*WORK ITEM*
Copy, from the entries below, each line where the word "with" can be found.

*DATA FOR ANALYSIS*
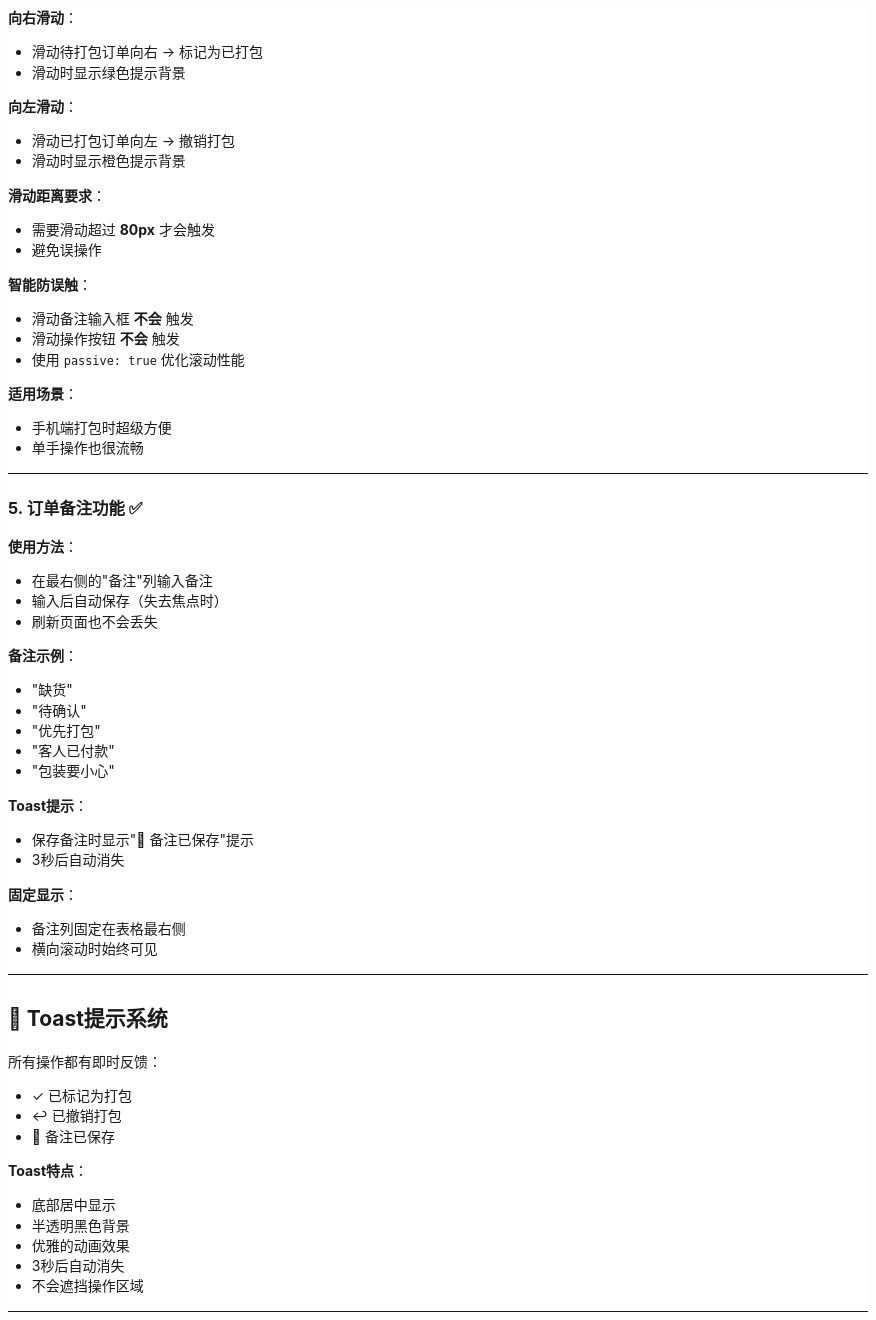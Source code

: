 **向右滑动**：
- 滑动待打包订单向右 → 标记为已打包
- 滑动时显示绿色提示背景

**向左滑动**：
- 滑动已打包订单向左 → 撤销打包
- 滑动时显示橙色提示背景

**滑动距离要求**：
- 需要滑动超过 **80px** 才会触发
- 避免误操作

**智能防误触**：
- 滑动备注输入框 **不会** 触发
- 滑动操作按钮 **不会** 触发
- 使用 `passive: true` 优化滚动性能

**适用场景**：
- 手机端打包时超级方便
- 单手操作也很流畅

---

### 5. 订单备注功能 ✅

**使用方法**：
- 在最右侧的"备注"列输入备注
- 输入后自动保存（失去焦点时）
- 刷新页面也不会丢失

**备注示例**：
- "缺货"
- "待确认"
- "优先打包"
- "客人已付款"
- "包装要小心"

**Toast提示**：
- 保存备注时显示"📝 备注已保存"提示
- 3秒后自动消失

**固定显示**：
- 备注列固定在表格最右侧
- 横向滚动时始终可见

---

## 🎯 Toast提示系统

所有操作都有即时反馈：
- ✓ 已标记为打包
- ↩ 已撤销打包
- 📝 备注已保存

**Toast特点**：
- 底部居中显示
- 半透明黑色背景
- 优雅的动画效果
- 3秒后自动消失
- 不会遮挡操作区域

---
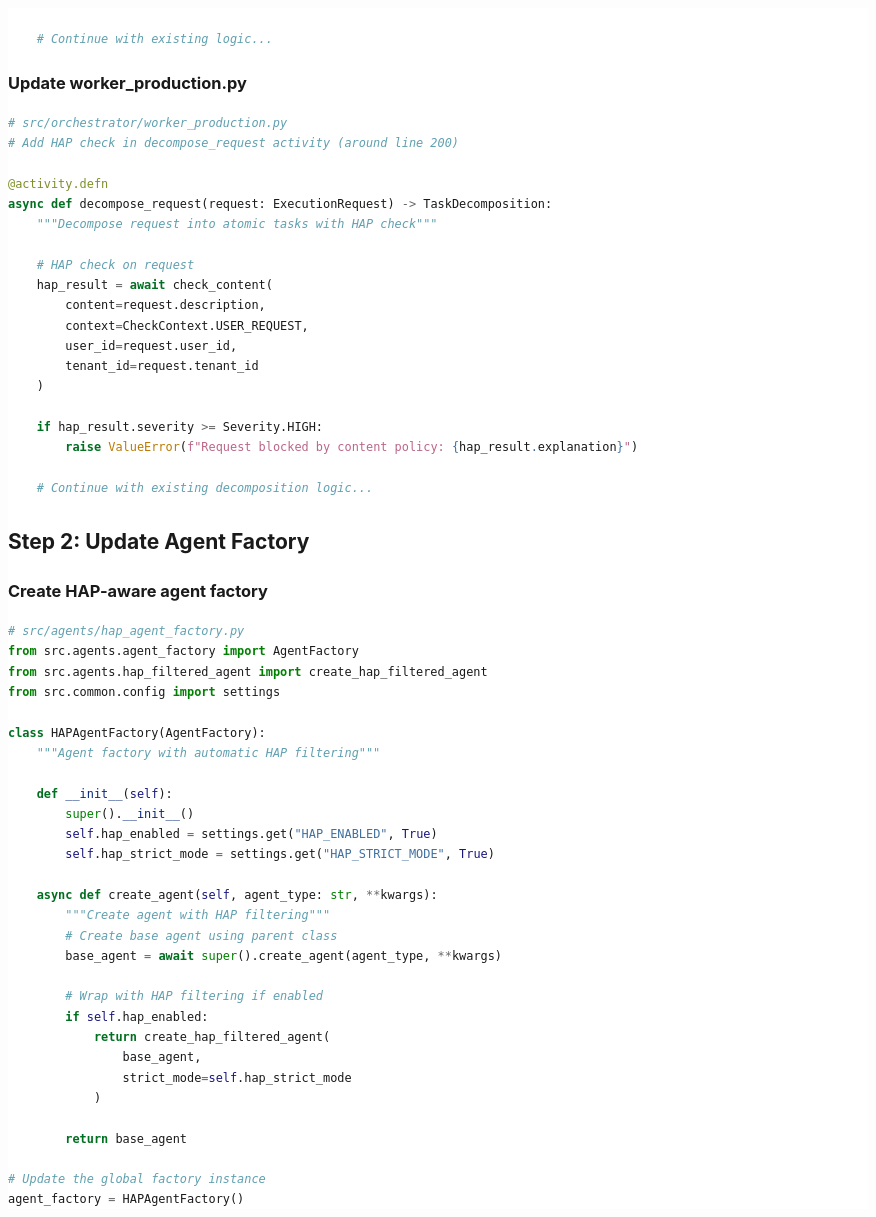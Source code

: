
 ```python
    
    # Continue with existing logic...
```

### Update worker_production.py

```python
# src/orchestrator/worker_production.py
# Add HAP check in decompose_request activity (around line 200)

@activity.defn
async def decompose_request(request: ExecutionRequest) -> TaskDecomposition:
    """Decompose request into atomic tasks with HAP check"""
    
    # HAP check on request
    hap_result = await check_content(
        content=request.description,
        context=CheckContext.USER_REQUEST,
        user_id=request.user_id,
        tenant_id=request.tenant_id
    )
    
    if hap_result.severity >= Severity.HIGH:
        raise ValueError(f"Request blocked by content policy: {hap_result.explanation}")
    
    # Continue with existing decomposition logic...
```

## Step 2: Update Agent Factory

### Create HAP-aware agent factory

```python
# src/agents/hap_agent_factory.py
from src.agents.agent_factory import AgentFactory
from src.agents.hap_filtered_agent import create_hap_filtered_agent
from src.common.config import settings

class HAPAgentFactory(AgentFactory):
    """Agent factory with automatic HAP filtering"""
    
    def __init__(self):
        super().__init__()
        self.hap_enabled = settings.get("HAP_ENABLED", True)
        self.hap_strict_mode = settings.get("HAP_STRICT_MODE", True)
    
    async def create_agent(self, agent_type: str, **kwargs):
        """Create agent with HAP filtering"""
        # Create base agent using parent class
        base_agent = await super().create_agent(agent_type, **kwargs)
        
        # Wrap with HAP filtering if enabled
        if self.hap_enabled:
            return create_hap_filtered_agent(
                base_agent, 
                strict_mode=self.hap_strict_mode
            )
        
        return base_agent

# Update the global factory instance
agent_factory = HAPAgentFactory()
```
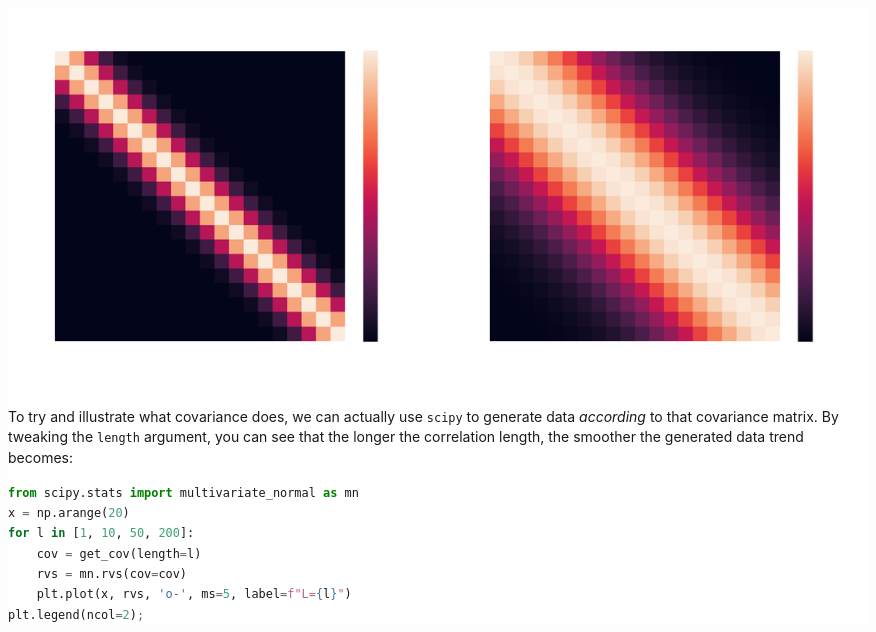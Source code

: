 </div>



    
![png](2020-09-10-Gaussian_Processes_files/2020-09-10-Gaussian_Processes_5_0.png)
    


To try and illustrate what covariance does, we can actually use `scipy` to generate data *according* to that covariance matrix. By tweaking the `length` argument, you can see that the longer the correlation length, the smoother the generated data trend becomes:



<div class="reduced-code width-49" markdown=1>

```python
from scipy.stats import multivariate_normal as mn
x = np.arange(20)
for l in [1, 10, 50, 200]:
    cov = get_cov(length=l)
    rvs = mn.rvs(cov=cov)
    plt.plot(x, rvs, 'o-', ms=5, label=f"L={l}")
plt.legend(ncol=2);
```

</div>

*SOLUTION TO THIS EXERCISE*
    # Continue with existing logic...
    """Decompose request into atomic tasks with HAP check"""
    # Continue with existing decomposition logic...
    """Agent factory with automatic HAP filtering"""
        """Create agent with HAP filtering"""
        # Wrap with HAP filtering if enabled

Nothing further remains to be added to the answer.